Ditengah krisis kepercayaan atau menurunnya legitimiasi negara, daerah pun melakukan reposisi terhadap tata hubungan daerah dengan pusat. Rumusan reposisi ini menghasilkan konflik antara pusat-daerah hampir dalam segala bidang.
Dalam konteks bali tuntutan untuk memperbaharui tata hubungan lokal dengan pusat, tercermin dari berbagai macam ekspresi yang bersifat pengukuhan identitas Ke-Bali-an. Ini bisa dilihat dalam tiga kategori. Pertama, ia bisa jadi muncul sebagai instrumen dari aktor lokal terhadap berbagai proses sosial, ekonomi, dan politik yang terjadi di bali. Kedua, sebagai invensi dari modernitas dan negara. Ketiga, adanya resistensi dan invensi yang saling menguatkan identitas kebalian.
Negara seperti halnya juga modernitas, juga melakukan politik penyeragaman melalui ”’negaraisasi’ yang menyebabkan marginalisasi desa adat. Marginalisasi desa adat di bali dimulai sejak masuknya kolonial Belanda ke Bali Selatan (1906-1908), menggantikan posisi kerajaan atas desa-desa. Kolonial Belanda menerapkan dua sistem pemerintahan, yaitu sistem pemerintahan langsung di bawah pemerintahan kolonial dan sistem pemerintahan sendiri oleh raja-raja yang disebut daerah swapraja.
Dengan demikian muncul dualisme desa, yaitu desa adat dan desa dinas.urusan agama dan adat dipegang oleh desa adat, sedangkan urusan administrasi pemerintahan dilakukan oleh desa dinas.
Beberapa assesment terhadap tata hubungan pusat-daerah serta instrumen yang digunakan oleh daerah dalam berhadapan dengan negara menunjukan beberapa keterbatasan. Pertama, adalah tata hubungan pusat-daerah yang belum menunjukan perimbangan relasi, melainkan dapat dikatakan otonopmi setengah hati. Kedua, belum jelasnya tata hubungan negara dengan komunitas. Di Bali, persoalan tata hubungan negara dan komunitas muncul dalam beberapa isu strategis, yaitu :
a. dualisme pemerintah Desa. Ada tiga kelompok pemikiran menyangkut eksistensi desa dinas. Pertama, kelompok pemikiran yang ingin menghapuskan desa dinas karena dianggap sebagai instrumen kepentingan luar desa untuk masuk desa. Solusi yang ditawarkan adalah fungsikedinasan dimasukan ke dalam desa adat. Kedua, pemikiran yang ingin tetap mempertahankan pola hubungan seperti saaat ini. Ketiga, pemikiran yang ingin mempertegas wilayah kewenangan desa adat dan desa dinas.

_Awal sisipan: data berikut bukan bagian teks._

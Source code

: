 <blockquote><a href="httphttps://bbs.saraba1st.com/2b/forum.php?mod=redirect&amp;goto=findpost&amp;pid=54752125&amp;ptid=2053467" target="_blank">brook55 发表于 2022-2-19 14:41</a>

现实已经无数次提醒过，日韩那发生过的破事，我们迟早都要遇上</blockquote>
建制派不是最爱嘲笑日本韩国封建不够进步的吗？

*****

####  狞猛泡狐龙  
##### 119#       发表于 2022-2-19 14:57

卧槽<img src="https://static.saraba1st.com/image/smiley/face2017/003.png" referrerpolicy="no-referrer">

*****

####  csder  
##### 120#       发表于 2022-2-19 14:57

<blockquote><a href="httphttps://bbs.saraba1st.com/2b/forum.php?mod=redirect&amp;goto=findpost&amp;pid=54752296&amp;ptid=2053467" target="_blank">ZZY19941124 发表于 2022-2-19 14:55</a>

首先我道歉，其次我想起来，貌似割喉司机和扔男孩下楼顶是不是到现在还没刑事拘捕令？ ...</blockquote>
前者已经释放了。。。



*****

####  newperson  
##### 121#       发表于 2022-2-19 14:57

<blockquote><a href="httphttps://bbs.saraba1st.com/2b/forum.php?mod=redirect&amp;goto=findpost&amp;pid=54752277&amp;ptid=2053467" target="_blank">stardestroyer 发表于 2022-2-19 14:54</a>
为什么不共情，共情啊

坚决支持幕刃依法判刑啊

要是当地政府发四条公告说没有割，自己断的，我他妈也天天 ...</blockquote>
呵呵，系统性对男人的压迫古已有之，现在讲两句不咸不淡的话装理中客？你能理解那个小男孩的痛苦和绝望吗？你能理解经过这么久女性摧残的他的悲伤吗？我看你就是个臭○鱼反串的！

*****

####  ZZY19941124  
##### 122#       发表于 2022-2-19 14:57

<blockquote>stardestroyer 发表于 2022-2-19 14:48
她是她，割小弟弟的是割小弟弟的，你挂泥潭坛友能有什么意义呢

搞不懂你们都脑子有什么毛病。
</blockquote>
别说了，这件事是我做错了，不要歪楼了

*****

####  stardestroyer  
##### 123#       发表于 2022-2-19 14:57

b. Tata Hubungan kabupaten-desa adat.selama ini tata hubungan kabupaten dan desa adat belum dirumuskan secara jeas.
c. Pengakuan desa adat sebagai entitas hukum.
Ketiga, konflik antar komunitas adat. Muncul fenomena konflik antar desa adat. Tidak hanya soal batas wilayah, tetapi juga soal tanah-tanah adat. Hal ini juga menyangkut sejauhmana intervensi negara bisa dilakukan dalam konflik komunitas. Keempat, persoalan kapasitas dari komunitas untuk menghadapi kekuatan supra lokal (kapitalisme pasar, kelompok keagamaan, entitas politik, penyeragaman budaya). Kelima, instrumen yang digunakan oleh desa adat justru bisa menimbulkan persoalan demokratisasi baru. Atavisme bisa mengarah pada penguatan kembali institusi dan aktor politik masa lalu yang undemocratic (feodalisme atau oligarkis). Indigenisme bisa memancing rasisme yang anti pluralisme maupun multikulturalisme. Keenam, aspek adaptasi dari komunitas terhadap nilai-nilaibaru, seperti birokratisasi, governance, teknokrasi.